GIVEN DATA

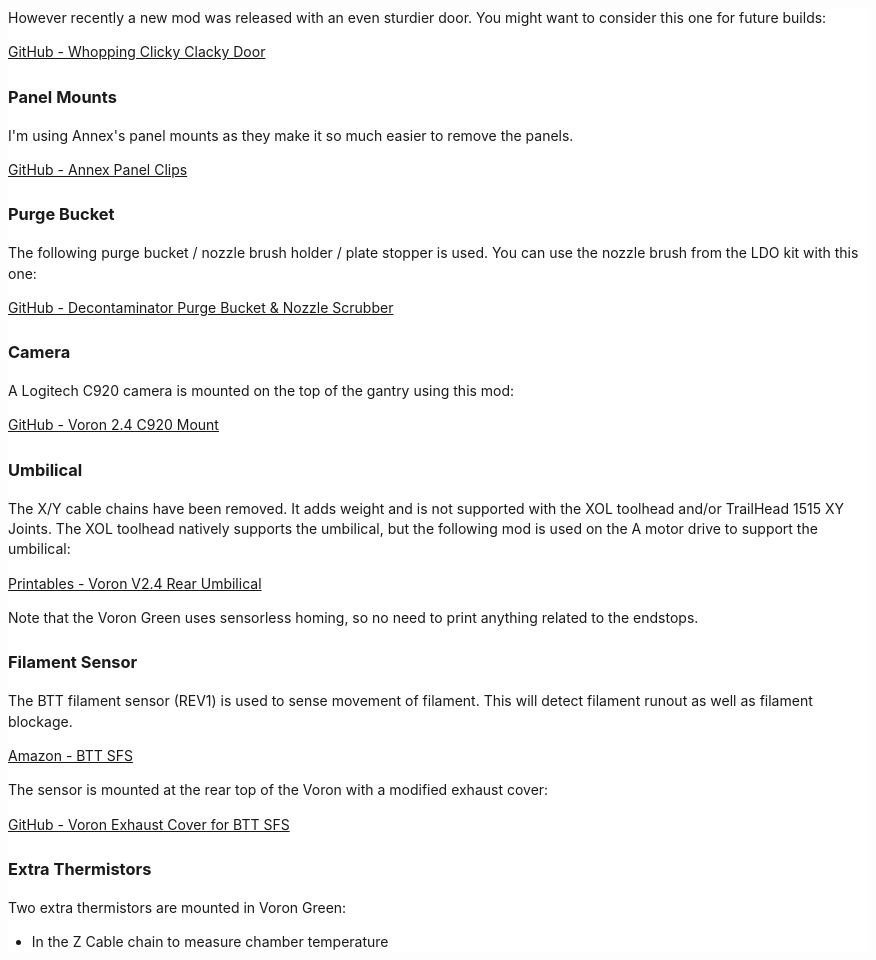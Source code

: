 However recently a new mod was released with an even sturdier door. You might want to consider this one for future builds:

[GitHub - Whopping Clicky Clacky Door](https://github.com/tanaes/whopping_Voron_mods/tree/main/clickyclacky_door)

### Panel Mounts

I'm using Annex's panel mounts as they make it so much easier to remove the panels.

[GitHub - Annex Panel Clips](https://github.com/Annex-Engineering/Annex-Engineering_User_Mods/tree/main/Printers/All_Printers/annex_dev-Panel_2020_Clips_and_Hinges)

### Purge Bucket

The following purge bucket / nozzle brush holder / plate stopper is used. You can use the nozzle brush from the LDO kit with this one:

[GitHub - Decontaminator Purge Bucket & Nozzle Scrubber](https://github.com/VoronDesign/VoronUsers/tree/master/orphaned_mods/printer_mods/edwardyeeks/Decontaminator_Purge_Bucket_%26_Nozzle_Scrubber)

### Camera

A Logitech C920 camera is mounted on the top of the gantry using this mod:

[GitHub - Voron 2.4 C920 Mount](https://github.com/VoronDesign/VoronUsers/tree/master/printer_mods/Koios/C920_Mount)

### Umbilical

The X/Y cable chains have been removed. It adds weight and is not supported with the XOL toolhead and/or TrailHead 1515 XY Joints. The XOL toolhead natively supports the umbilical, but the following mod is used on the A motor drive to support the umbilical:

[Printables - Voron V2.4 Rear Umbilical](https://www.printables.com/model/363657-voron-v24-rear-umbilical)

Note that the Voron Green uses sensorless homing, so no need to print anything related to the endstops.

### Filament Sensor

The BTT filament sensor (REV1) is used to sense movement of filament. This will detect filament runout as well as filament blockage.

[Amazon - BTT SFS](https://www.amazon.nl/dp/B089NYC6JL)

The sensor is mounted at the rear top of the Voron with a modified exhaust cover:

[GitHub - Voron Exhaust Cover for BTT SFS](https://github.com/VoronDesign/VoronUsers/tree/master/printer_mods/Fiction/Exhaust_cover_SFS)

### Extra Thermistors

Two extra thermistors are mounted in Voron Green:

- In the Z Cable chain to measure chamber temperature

YOUR GOAL
What is needed is an exact copy of the lines from the one containing "The X/Y cable" through the last line of the records above, both included.

SOLUTION FOR THIS EXERCISE
The X/Y cable chains have been removed. It adds weight and is not supported with the XOL toolhead and/or TrailHead 1515 XY Joints. The XOL toolhead natively supports the umbilical, but the following mod is used on the A motor drive to support the umbilical:

[Printables - Voron V2.4 Rear Umbilical](https://www.printables.com/model/363657-voron-v24-rear-umbilical)

Note that the Voron Green uses sensorless homing, so no need to print anything related to the endstops.

### Filament Sensor

The BTT filament sensor (REV1) is used to sense movement of filament. This will detect filament runout as well as filament blockage.

[Amazon - BTT SFS](https://www.amazon.nl/dp/B089NYC6JL)

The sensor is mounted at the rear top of the Voron with a modified exhaust cover:

[GitHub - Voron Exhaust Cover for BTT SFS](https://github.com/VoronDesign/VoronUsers/tree/master/printer_mods/Fiction/Exhaust_cover_SFS)

### Extra Thermistors

Two extra thermistors are mounted in Voron Green:

- In the Z Cable chain to measure chamber temperature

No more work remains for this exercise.